__Task item__. Return exactly the listing's lines, from its first line to the line holding "### 社会网络分析作为一个大中层理论", ends included.

__Recorded data__.
#####
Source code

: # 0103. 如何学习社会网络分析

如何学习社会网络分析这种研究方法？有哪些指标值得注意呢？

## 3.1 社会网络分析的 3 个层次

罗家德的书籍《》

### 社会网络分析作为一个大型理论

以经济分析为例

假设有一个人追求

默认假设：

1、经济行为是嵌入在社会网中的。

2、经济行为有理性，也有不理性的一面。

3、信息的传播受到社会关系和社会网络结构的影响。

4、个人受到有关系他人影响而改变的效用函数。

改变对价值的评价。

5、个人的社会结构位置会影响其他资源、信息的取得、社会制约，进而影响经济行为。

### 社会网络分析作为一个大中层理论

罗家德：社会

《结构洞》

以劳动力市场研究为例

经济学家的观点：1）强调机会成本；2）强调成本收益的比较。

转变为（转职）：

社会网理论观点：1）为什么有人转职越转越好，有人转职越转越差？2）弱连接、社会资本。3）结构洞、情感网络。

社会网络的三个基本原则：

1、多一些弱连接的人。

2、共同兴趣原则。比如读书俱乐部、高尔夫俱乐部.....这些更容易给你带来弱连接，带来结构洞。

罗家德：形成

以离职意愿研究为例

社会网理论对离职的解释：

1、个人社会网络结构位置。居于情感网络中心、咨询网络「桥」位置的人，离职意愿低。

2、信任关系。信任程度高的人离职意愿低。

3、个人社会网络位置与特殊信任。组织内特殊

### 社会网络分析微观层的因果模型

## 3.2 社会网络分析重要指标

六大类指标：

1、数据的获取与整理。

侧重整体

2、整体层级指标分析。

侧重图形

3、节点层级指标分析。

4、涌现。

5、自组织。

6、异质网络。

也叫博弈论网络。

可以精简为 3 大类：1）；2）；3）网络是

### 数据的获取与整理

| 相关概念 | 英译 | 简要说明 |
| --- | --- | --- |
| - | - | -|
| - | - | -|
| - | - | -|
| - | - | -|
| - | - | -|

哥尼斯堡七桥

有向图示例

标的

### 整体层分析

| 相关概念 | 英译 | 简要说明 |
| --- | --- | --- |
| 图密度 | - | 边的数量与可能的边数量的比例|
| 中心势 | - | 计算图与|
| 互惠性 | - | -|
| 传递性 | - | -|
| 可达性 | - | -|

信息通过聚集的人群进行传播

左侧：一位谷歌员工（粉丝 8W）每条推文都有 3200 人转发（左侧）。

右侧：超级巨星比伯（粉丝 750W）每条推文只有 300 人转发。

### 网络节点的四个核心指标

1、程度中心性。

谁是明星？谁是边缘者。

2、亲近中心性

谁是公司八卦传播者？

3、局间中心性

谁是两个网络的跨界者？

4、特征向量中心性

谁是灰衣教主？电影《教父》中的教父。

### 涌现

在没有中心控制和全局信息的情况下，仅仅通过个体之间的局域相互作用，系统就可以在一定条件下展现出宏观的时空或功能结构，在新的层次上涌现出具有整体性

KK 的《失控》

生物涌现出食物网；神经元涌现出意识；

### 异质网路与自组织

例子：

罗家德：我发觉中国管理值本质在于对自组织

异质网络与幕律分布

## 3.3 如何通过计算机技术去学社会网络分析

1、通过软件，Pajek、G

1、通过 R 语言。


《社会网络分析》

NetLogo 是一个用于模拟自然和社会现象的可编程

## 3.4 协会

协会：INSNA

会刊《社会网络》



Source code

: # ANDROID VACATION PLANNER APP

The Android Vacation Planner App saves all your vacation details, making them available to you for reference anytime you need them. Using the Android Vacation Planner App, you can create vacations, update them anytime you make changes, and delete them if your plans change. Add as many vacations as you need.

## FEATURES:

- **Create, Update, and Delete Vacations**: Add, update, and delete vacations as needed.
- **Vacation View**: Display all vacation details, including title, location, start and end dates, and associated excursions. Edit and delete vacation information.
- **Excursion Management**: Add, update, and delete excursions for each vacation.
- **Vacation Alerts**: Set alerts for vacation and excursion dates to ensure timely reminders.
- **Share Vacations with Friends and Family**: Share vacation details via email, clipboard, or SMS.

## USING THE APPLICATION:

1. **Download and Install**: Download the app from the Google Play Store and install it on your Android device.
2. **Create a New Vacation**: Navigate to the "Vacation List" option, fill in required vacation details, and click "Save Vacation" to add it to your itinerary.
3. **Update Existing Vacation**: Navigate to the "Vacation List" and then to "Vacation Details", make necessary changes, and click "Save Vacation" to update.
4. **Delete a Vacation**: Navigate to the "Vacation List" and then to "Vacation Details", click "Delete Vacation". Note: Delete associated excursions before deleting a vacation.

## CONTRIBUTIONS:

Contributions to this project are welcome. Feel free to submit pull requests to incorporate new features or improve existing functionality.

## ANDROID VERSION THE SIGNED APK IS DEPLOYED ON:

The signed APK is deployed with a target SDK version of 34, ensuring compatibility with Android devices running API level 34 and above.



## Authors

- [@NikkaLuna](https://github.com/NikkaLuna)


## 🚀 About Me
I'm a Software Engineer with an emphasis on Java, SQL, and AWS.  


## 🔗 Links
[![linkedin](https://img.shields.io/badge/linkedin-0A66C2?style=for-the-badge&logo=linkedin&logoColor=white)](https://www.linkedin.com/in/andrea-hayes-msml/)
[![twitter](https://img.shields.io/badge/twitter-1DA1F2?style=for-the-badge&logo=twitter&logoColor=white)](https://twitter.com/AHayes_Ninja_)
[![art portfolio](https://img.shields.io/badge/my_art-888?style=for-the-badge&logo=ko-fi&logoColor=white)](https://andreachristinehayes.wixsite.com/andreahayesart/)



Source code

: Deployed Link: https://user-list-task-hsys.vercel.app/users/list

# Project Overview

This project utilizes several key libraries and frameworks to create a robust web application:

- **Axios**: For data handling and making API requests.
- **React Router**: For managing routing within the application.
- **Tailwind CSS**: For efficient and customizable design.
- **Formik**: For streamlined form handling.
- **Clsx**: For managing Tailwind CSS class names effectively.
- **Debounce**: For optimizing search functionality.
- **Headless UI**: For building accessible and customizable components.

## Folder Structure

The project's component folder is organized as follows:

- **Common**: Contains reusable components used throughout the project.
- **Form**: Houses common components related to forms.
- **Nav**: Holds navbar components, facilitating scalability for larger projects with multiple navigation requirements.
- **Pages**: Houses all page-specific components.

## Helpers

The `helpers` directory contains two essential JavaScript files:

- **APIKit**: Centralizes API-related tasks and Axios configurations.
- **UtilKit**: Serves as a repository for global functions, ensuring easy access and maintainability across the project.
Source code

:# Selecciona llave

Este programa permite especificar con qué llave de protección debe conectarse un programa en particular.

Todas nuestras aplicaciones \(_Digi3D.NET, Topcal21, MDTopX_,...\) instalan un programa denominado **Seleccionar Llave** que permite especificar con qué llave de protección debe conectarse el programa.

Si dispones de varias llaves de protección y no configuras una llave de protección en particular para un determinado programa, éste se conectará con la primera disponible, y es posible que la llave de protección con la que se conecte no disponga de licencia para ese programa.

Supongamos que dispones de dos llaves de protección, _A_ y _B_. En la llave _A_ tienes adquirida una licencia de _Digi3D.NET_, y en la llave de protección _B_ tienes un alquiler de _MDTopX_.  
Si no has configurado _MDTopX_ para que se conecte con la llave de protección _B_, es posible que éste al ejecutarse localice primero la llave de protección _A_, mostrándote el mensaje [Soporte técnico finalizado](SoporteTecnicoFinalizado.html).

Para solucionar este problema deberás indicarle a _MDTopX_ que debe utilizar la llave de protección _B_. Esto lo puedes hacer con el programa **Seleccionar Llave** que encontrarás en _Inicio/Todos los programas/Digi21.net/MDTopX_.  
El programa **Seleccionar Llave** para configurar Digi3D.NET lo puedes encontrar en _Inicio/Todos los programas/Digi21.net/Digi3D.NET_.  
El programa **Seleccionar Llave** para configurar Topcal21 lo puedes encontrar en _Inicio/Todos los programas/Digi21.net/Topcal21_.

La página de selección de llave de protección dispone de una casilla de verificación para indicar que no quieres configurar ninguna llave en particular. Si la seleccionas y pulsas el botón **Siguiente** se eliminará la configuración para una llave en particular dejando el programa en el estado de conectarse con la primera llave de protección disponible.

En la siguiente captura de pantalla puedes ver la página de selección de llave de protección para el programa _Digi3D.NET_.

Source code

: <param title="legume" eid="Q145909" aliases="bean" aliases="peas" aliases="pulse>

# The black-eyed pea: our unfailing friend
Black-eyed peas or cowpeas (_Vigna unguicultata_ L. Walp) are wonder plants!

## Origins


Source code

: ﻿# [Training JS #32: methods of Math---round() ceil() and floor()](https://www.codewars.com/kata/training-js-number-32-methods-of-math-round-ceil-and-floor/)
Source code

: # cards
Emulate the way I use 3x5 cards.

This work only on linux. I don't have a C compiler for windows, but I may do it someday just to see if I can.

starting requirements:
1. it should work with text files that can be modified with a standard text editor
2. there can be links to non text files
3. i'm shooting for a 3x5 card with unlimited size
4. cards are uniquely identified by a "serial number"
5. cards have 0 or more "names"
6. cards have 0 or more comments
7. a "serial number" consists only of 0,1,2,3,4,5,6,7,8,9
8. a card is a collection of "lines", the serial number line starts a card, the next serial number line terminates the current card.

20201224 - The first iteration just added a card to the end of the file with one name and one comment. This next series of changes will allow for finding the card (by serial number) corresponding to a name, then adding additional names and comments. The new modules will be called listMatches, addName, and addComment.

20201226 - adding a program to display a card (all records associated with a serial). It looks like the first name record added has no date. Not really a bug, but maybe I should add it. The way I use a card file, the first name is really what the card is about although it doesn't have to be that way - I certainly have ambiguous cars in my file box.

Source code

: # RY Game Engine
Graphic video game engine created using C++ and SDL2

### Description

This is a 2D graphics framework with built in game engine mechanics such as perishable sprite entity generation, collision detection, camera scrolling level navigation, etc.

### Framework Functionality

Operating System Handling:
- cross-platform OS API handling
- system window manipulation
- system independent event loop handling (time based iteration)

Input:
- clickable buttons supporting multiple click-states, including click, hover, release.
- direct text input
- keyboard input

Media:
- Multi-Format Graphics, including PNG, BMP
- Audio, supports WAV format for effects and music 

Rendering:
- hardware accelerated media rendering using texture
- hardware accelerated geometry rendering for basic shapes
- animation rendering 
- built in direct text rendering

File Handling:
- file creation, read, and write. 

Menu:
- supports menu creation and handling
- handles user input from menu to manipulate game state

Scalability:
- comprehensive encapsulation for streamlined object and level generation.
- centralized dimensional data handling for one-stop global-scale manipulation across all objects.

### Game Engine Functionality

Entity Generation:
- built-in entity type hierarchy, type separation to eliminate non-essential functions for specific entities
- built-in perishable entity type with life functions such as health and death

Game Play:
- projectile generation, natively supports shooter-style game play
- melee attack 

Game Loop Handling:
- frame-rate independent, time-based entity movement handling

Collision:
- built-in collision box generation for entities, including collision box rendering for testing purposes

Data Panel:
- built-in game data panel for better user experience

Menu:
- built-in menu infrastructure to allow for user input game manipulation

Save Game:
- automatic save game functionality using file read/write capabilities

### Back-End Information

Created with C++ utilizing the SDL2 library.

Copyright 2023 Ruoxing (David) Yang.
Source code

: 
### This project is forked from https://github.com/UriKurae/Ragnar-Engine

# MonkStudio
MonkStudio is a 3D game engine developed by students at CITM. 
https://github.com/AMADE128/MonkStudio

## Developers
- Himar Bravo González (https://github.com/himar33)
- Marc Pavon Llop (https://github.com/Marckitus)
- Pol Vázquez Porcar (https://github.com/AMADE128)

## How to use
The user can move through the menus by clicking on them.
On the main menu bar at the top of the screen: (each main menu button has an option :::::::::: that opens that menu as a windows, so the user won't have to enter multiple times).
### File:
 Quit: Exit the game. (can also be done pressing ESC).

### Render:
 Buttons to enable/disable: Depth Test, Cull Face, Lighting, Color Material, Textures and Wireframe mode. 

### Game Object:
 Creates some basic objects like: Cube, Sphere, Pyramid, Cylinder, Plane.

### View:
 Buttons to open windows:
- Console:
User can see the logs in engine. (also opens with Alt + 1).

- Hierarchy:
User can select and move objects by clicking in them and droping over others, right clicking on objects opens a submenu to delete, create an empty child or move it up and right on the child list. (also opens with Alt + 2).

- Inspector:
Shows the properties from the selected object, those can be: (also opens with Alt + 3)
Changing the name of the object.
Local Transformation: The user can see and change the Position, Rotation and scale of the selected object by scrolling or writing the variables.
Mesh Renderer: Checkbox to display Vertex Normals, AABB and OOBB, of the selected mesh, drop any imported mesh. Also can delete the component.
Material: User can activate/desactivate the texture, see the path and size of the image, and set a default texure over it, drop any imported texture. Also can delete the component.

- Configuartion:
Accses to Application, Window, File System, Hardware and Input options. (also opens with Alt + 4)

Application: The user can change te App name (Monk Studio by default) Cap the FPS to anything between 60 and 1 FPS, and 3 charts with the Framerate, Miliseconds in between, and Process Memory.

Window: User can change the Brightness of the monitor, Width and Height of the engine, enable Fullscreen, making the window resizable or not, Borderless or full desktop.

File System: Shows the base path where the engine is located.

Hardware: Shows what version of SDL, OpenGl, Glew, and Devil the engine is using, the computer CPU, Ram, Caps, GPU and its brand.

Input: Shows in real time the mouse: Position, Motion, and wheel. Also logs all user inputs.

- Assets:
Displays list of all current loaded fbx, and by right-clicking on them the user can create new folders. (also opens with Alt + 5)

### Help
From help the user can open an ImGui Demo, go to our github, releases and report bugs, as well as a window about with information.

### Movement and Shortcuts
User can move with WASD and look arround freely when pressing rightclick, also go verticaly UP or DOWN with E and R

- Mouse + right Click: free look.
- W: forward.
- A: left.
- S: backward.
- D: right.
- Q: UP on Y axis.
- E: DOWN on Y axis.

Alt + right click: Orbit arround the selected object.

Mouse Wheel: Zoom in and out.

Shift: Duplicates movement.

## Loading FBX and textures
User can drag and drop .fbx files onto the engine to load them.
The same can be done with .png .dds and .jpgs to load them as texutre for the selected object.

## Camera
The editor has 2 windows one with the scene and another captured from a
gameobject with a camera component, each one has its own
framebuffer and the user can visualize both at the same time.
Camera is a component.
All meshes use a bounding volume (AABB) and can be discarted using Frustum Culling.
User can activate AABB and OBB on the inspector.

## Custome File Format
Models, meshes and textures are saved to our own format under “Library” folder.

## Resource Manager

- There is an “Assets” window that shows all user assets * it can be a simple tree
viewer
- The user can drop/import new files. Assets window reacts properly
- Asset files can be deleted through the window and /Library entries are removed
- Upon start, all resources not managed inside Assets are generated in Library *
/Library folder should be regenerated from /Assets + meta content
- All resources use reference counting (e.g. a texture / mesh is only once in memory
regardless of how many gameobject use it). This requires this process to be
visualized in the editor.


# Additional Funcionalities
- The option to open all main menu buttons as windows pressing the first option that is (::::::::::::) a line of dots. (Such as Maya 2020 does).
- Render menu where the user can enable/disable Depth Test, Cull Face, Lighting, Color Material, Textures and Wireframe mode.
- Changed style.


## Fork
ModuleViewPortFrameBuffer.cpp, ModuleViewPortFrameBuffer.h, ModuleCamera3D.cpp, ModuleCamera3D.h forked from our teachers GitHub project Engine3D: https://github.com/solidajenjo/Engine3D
#####
__Solution to this task__.
Source code

: # 0103. 如何学习社会网络分析

如何学习社会网络分析这种研究方法？有哪些指标值得注意呢？

## 3.1 社会网络分析的 3 个层次

罗家德的书籍《》

### 社会网络分析作为一个大型理论

以经济分析为例

假设有一个人追求

默认假设：

1、经济行为是嵌入在社会网中的。

2、经济行为有理性，也有不理性的一面。

3、信息的传播受到社会关系和社会网络结构的影响。

4、个人受到有关系他人影响而改变的效用函数。

改变对价值的评价。

5、个人的社会结构位置会影响其他资源、信息的取得、社会制约，进而影响经济行为。

### 社会网络分析作为一个大中层理论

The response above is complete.